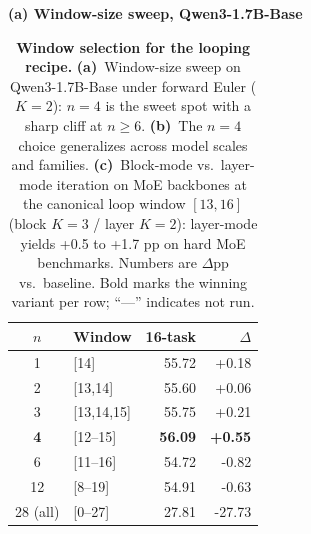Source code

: \begin{table}[ht]
\centering
\setlength{\aboverulesep}{0pt}
\setlength{\belowrulesep}{0pt}
\caption{\textbf{Window selection for the looping recipe.} \textbf{(a)}~Window-size sweep on Qwen3-1.7B-Base under forward Euler ($K{=}2$): $n{=}4$ is the sweet spot with a sharp cliff at $n{\geq}6$. \textbf{(b)}~The $n{=}4$ choice generalizes across model scales and families. \textbf{(c)}~Block-mode vs.\ layer-mode iteration on MoE backbones at the canonical loop window $[13,16]$ (block $K{=}3$ / layer $K{=}2$): layer-mode yields +0.5 to +1.7 pp on hard MoE benchmarks. Numbers are $\Delta$pp vs.\ baseline. Bold marks the winning variant per row; ``---'' indicates not run.}
\label{tab:window-combined}
 
\begin{minipage}[t]{0.49\linewidth}
\centering
{\small\textbf{(a) Window-size sweep, Qwen3-1.7B-Base}}\par\vspace{3pt}
\scriptsize
\setlength{\tabcolsep}{4pt}
\renewcommand{\arraystretch}{1.18}
\begin{tabular}{@{}c l r r@{}}
\toprule
\textbf{$n$} & \textbf{Window} & \textbf{16-task} & \textbf{$\Delta$} \\
\midrule
1                  & [14]        & 55.72          & +0.18           \\
2                  & [13,14]     & 55.60          & +0.06           \\
3                  & [13,14,15]  & 55.75          & +0.21           \\
\textbf{4} & [12--15]    & \textbf{56.09} & \textbf{+0.55}  \\
6                  & [11--16]    & 54.72          & -0.82           \\
12                 & [8--19]     & 54.91          & -0.63          \\
28 (all)           & [0--27]     & 27.81          & -27.73          \\
\bottomrule
\end{tabular}
\par\vspace{2pt}
 
\vspace{3pt}
 

\end{minipage}
\end{table}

■ ■ ■ ■ ■ ■ ■

(Requirement):
Skipping any images, write out all the data exactly.

(Task result):
Source code

: \begin{table}[ht]
\centering
\setlength{\aboverulesep}{0pt}
\setlength{\belowrulesep}{0pt}
\caption{\textbf{Window selection for the looping recipe.} \textbf{(a)}~Window-size sweep on Qwen3-1.7B-Base under forward Euler ($K{=}2$): $n{=}4$ is the sweet spot with a sharp cliff at $n{\geq}6$. \textbf{(b)}~The $n{=}4$ choice generalizes across model scales and families. \textbf{(c)}~Block-mode vs.\ layer-mode iteration on MoE backbones at the canonical loop window $[13,16]$ (block $K{=}3$ / layer $K{=}2$): layer-mode yields +0.5 to +1.7 pp on hard MoE benchmarks. Numbers are $\Delta$pp vs.\ baseline. Bold marks the winning variant per row; ``---'' indicates not run.}
\label{tab:window-combined}
 
\begin{minipage}[t]{0.49\linewidth}
\centering
{\small\textbf{(a) Window-size sweep, Qwen3-1.7B-Base}}\par\vspace{3pt}
\scriptsize
\setlength{\tabcolsep}{4pt}
\renewcommand{\arraystretch}{1.18}
\begin{tabular}{@{}c l r r@{}}
\toprule
\textbf{$n$} & \textbf{Window} & \textbf{16-task} & \textbf{$\Delta$} \\
\midrule
1                  & [14]        & 55.72          & +0.18           \\
2                  & [13,14]     & 55.60          & +0.06           \\
3                  & [13,14,15]  & 55.75          & +0.21           \\
\textbf{4} & [12--15]    & \textbf{56.09} & \textbf{+0.55}  \\
6                  & [11--16]    & 54.72          & -0.82           \\
12                 & [8--19]     & 54.91          & -0.63          \\
28 (all)           & [0--27]     & 27.81          & -27.73          \\
\bottomrule
\end{tabular}
\par\vspace{2pt}
 
\vspace{3pt}
 

\end{minipage}
\end{table}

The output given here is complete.